Le Puy lentils cook relatively quickly but retain a tiny bit of crunch, which makes them perfect for a salad. As long as you don’t overcook them, they won’t get mushy. There are a lot of variations on a French lentil salad, like adding bacon, goat cheese, or anchovies (see our favorite here), but we like to keep this salad simple for two reasons.
First, the lentils are so good that we really prefer them as simple as possible. Second, our recipe is an amazingly delicious and healthy vegan recipe that we could eat every week and not miss the meat or dairy, so it’s a great healthy option to work into your meal planning.
This is also a really versatile dish. You can serve it warm or cold, and it could be a main course or a salad course or side dish as part of a larger meal. We can think of a lot of great wine pairings. It can even stand up to a lot of red wines.

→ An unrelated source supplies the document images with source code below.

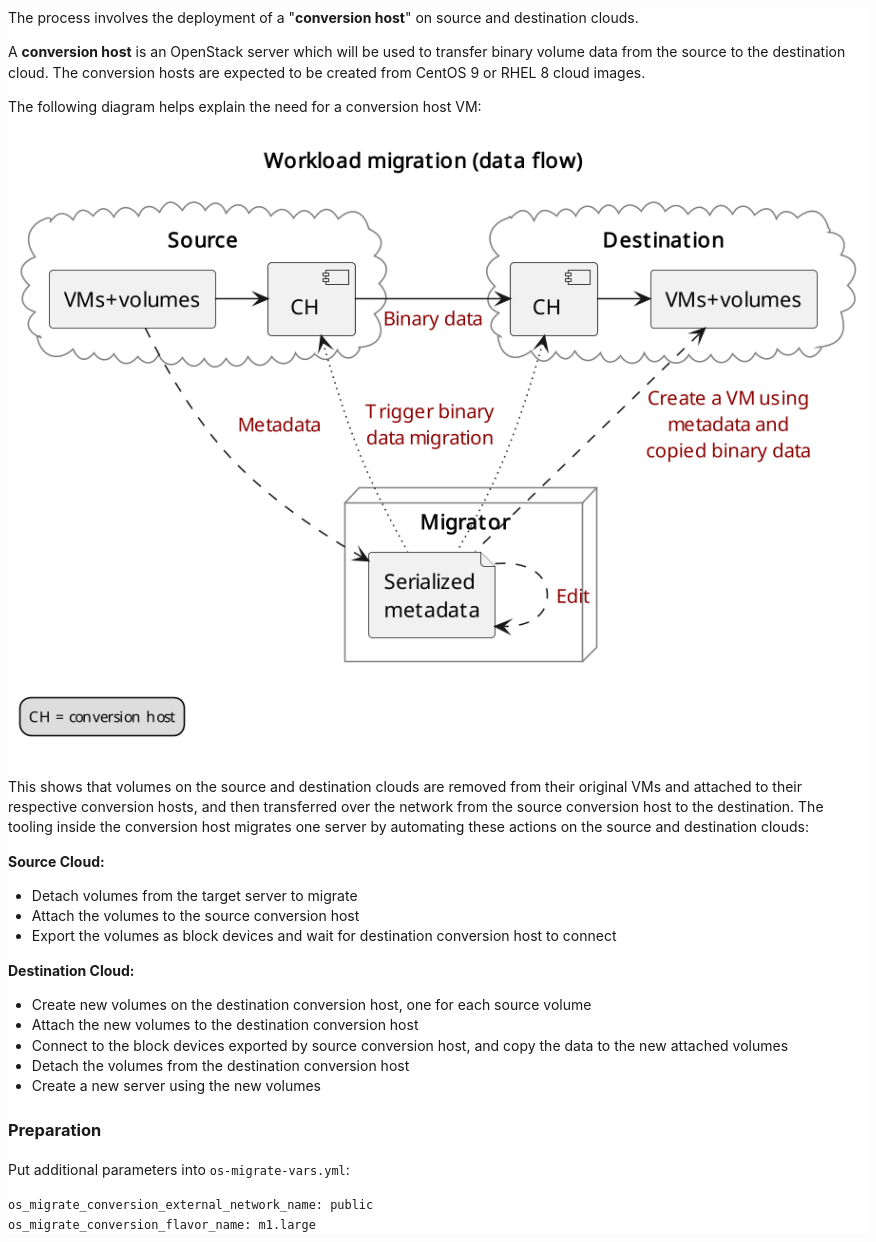 The process involves the deployment of a "**conversion host**" on source and destination clouds. 

A **conversion host** is an OpenStack server which will be used to transfer binary volume data from the source to the destination cloud. The conversion hosts are expected to be created from CentOS 9 or RHEL 8 cloud images.

The following diagram helps explain the need for a conversion host VM:

![](images/workload-migration.png)

This shows that volumes on the source and destination clouds are removed from their original VMs and attached to their respective conversion hosts, and then transferred over the network from the source conversion host to the destination. The tooling inside the conversion host migrates one server by automating these actions on the source and destination clouds:

**Source Cloud:** </br>
- Detach volumes from the target server to migrate
- Attach the volumes to the source conversion host
- Export the volumes as block devices and wait for destination conversion host to connect

**Destination Cloud:** </br>
- Create new volumes on the destination conversion host, one for each source volume
- Attach the new volumes to the destination conversion host
- Connect to the block devices exported by source conversion host, and copy the data to the new attached volumes
- Detach the volumes from the destination conversion host
- Create a new server using the new volumes
### Preparation
Put additional parameters into `os-migrate-vars.yml`:
``` bash
os_migrate_conversion_external_network_name: public
os_migrate_conversion_flavor_name: m1.large
```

A few tips: Make sure to rinse the lentils before cooking. We use this size mesh strainer for rinsing so you don’t lose any lentils through the holes. You’ll want to dice your vegetables so small that they are almost the size of the cooked lentils. This means you’ll need a really sharp knife. We used this size. This, this, and this would also be good options. Walnut oil gives the salad extra richness but you could also use another nut oil like hazelnut.

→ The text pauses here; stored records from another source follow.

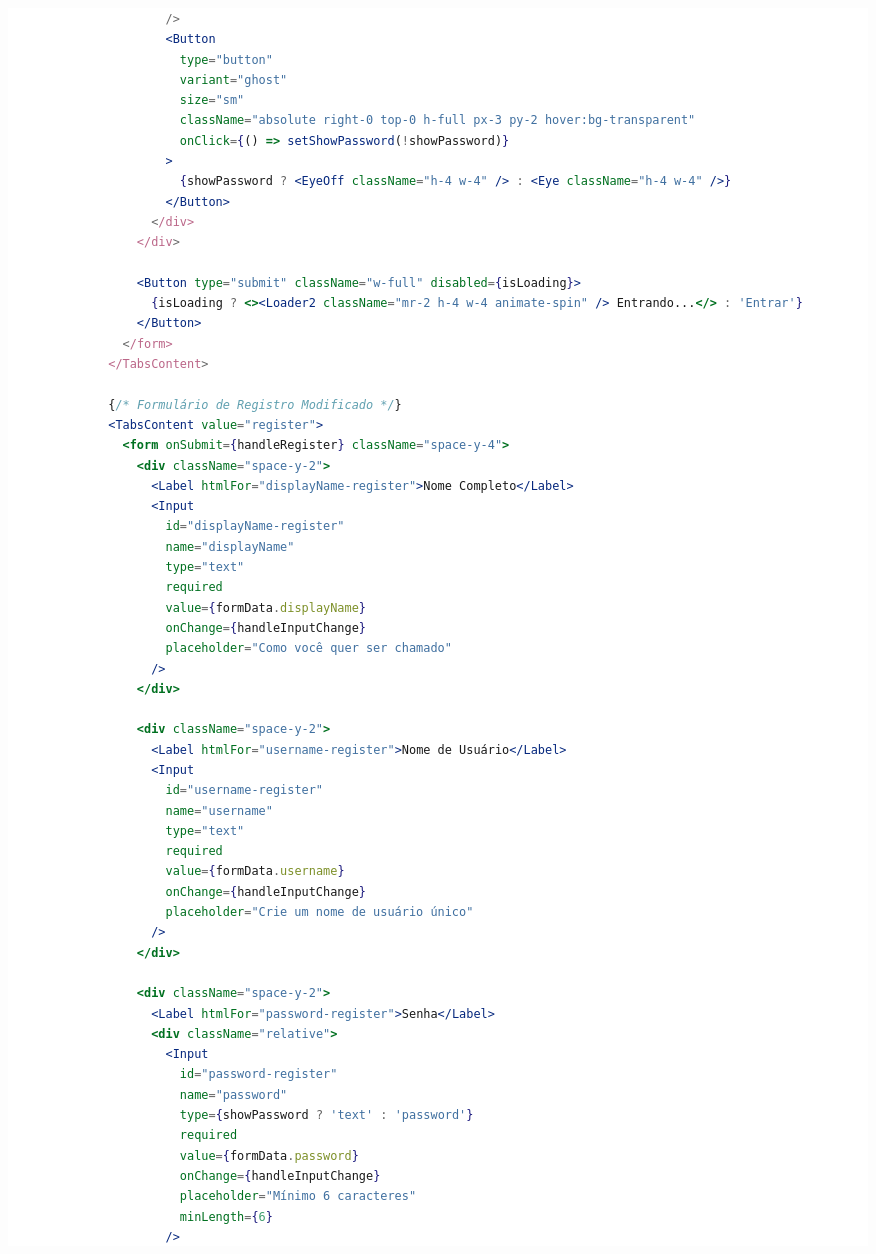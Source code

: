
 ```jsx
                      />
                      <Button
                        type="button"
                        variant="ghost"
                        size="sm"
                        className="absolute right-0 top-0 h-full px-3 py-2 hover:bg-transparent"
                        onClick={() => setShowPassword(!showPassword)}
                      >
                        {showPassword ? <EyeOff className="h-4 w-4" /> : <Eye className="h-4 w-4" />}
                      </Button>
                    </div>
                  </div>

                  <Button type="submit" className="w-full" disabled={isLoading}>
                    {isLoading ? <><Loader2 className="mr-2 h-4 w-4 animate-spin" /> Entrando...</> : 'Entrar'}
                  </Button>
                </form>
              </TabsContent>

              {/* Formulário de Registro Modificado */}
              <TabsContent value="register">
                <form onSubmit={handleRegister} className="space-y-4">
                  <div className="space-y-2">
                    <Label htmlFor="displayName-register">Nome Completo</Label>
                    <Input
                      id="displayName-register"
                      name="displayName"
                      type="text"
                      required
                      value={formData.displayName}
                      onChange={handleInputChange}
                      placeholder="Como você quer ser chamado"
                    />
                  </div>

                  <div className="space-y-2">
                    <Label htmlFor="username-register">Nome de Usuário</Label>
                    <Input
                      id="username-register"
                      name="username"
                      type="text"
                      required
                      value={formData.username}
                      onChange={handleInputChange}
                      placeholder="Crie um nome de usuário único"
                    />
                  </div>

                  <div className="space-y-2">
                    <Label htmlFor="password-register">Senha</Label>
                    <div className="relative">
                      <Input
                        id="password-register"
                        name="password"
                        type={showPassword ? 'text' : 'password'}
                        required
                        value={formData.password}
                        onChange={handleInputChange}
                        placeholder="Mínimo 6 caracteres"
                        minLength={6}
                      />
```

You can make the entire dish in a four quart saucepan (ours here). You can serve it either on classic white restaurant bowls like we did, or for a more festive presentation, something French inspired. We especially like these, these and these. For more, check out our recipe for pan seared halibut with lentils and salsa verde here.

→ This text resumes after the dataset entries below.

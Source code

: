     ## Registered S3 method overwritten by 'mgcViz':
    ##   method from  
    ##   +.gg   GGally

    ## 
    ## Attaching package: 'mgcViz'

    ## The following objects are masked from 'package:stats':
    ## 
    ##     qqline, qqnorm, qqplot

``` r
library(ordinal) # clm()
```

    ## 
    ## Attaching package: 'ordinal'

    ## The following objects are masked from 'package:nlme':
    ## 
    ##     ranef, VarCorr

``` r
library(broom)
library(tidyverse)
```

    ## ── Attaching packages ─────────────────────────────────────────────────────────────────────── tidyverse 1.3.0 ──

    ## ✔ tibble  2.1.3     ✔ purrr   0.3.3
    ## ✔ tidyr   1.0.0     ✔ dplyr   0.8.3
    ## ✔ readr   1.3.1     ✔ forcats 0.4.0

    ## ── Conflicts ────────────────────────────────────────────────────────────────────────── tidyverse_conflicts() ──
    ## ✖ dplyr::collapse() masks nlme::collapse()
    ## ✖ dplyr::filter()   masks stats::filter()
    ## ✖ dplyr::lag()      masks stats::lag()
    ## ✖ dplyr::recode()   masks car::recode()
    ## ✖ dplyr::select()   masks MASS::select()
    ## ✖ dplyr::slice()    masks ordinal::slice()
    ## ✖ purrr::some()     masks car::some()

- 2 cups French green Le Puy lentils
- 1 quart vegetable stock
- 1 medium onion (or one half large onion) finely diced
- 2 carrots, finely diced
- 2 stalks of celery, finely diced
- 1 bay leaf
- 1 small shallot, minced
- 1 tablespoon red wine vinegar
- 1 ½ teaspoon dijon mustard
- 2 tablespoons of walnut oil
- 2 tablespoons of olive oil
- Handful of chopped fresh parsley leaves,
- Rinse your lentils and place in a large saucepan, with plenty of vegetable stock to cover them by a few inches. Bring to a boil, then reduce the heat to a simmer. Let cook 15-20 minutes, or until the lentils begin to soften.
- Add all of the diced vegetables and the bay leaf to the pan and continue to cook 10-15 more minutes, or until the lentils are fully cooked but not too soft. They should have a little bite.
- Drain the lentils well and make the dressing by combining the minced shallot, red wine vinegar, dijon mustard, walnut oil., and olive oil in a small bowl and seasoning with salt and pepper.
- Toss the dressing with the lentils and season with additional salt and pepper as needed. Toss in the chopped fresh parsley immediately before serving.